In interviews, hashing usually means: “Can I turn this value into something I can look up quickly?”


2. What Does serverIndex = hash % N Mean?

In system design, hashing is often used to decide where a key should live.

serverIndex = hash(key) % N

Where:

Example:

hash("user_123") = 17
N = 4

17 % 4 = 1

"user_123" goes to server 1

Diagram:

              +----------+
"user_123" -> | hash()   | -> 17
              +----------+
                    |
                    v
                 17 % 4
                    |
                    v
               server 1

The problem is that changing N changes the result:

17 % 4 = 1
17 % 5 = 2

So if you add or remove servers, many keys may move to different servers. This is why simple modulo hashing is easy to understand but painful when the server count changes often.

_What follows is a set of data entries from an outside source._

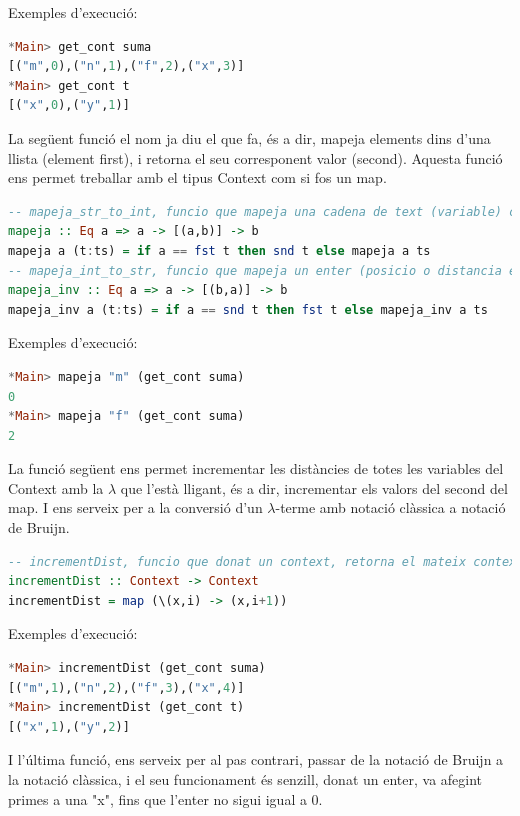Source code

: \documentclass[10pt,a4paper]{article}
\begin{document}
Exemples d'execució:

\begin{lstlisting}[language=Haskell]
*Main> get_cont suma
[("m",0),("n",1),("f",2),("x",3)]
*Main> get_cont t
[("x",0),("y",1)]
\end{lstlisting}

La següent funció el nom ja diu el que fa, és a dir, mapeja elements dins d'una llista (element first), i retorna el seu corresponent valor (second). Aquesta funció ens permet treballar amb el tipus Context com si fos un map.

\begin{lstlisting}[language=Haskell]
-- mapeja_str_to_int, funcio que mapeja una cadena de text (variable) cap a un enter (posicio o distancia en lambdes)
mapeja :: Eq a => a -> [(a,b)] -> b
mapeja a (t:ts) = if a == fst t then snd t else mapeja a ts
-- mapeja_int_to_str, funcio que mapeja un enter (posicio o distancia en lambdes) cap a una cadena de text (variable)
mapeja_inv :: Eq a => a -> [(b,a)] -> b
mapeja_inv a (t:ts) = if a == snd t then fst t else mapeja_inv a ts
\end{lstlisting}

Exemples d'execució:

\begin{lstlisting}[language=Haskell]
*Main> mapeja "m" (get_cont suma)
0
*Main> mapeja "f" (get_cont suma)
2
\end{lstlisting}

La funció següent ens permet incrementar les distàncies de totes les variables del Context amb la $\lambda$ que l'està lligant, és a dir, incrementar els valors del second del map. I ens serveix per a la conversió d'un $\lambda$-terme amb notació clàssica a notació de Bruijn.

\begin{lstlisting}[language=Haskell]
-- incrementDist, funcio que donat un context, retorna el mateix context al que se li han incrementat les distancies de cada variable
incrementDist :: Context -> Context
incrementDist = map (\(x,i) -> (x,i+1))
\end{lstlisting}

Exemples d'execució:

\begin{lstlisting}[language=Haskell]
*Main> incrementDist (get_cont suma)
[("m",1),("n",2),("f",3),("x",4)]
*Main> incrementDist (get_cont t)
[("x",1),("y",2)]
\end{lstlisting}

I l'última funció, ens serveix per al pas contrari, passar de la notació de Bruijn a la notació clàssica, i el seu funcionament és senzill, donat un enter, va afegint primes a una "x", fins que l'enter no sigui igual a 0.
\end{document}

This motivates consistent hashing, covered later.


3. How Does a String Become a Number?

Computers already represent characters as numbers. In Python, ord() gives the Unicode code point for a character:

print(ord("a"))  # 97
print(ord("b"))  # 98
print(ord("你")) # 20320

A basic hash function can combine these character numbers into one final number.

Educational example:

def simple_hash(key: str) -> int:
    hash_value = 0
    for char in key:
        hash_value = hash_value * 31 + ord(char)
    return hash_value


print(simple_hash("abc"))

Manual walkthrough for "abc":

start = 0

'a' -> 97
hash = 0 * 31 + 97 = 97

'b' -> 98
hash = 97 * 31 + 98 = 3105

'c' -> 99
hash = 3105 * 31 + 99 = 96354

Why multiply by 31?

Multiplication makes character order matter.

Without multiplication, "abc" and "cba" could easily collapse into similar values because you are mostly adding character numbers. With multiplication, earlier characters get carried forward and affect the final number more.

"abc" and "cba" contain the same letters,
but their positions should produce different hash values.

This simple_hash() function is for learning only. Real hash functions handle overflow, distribution, speed, and collision behavior much more carefully.


4. Hash Tables / Hash Maps

A hash table stores key-value pairs using hashing.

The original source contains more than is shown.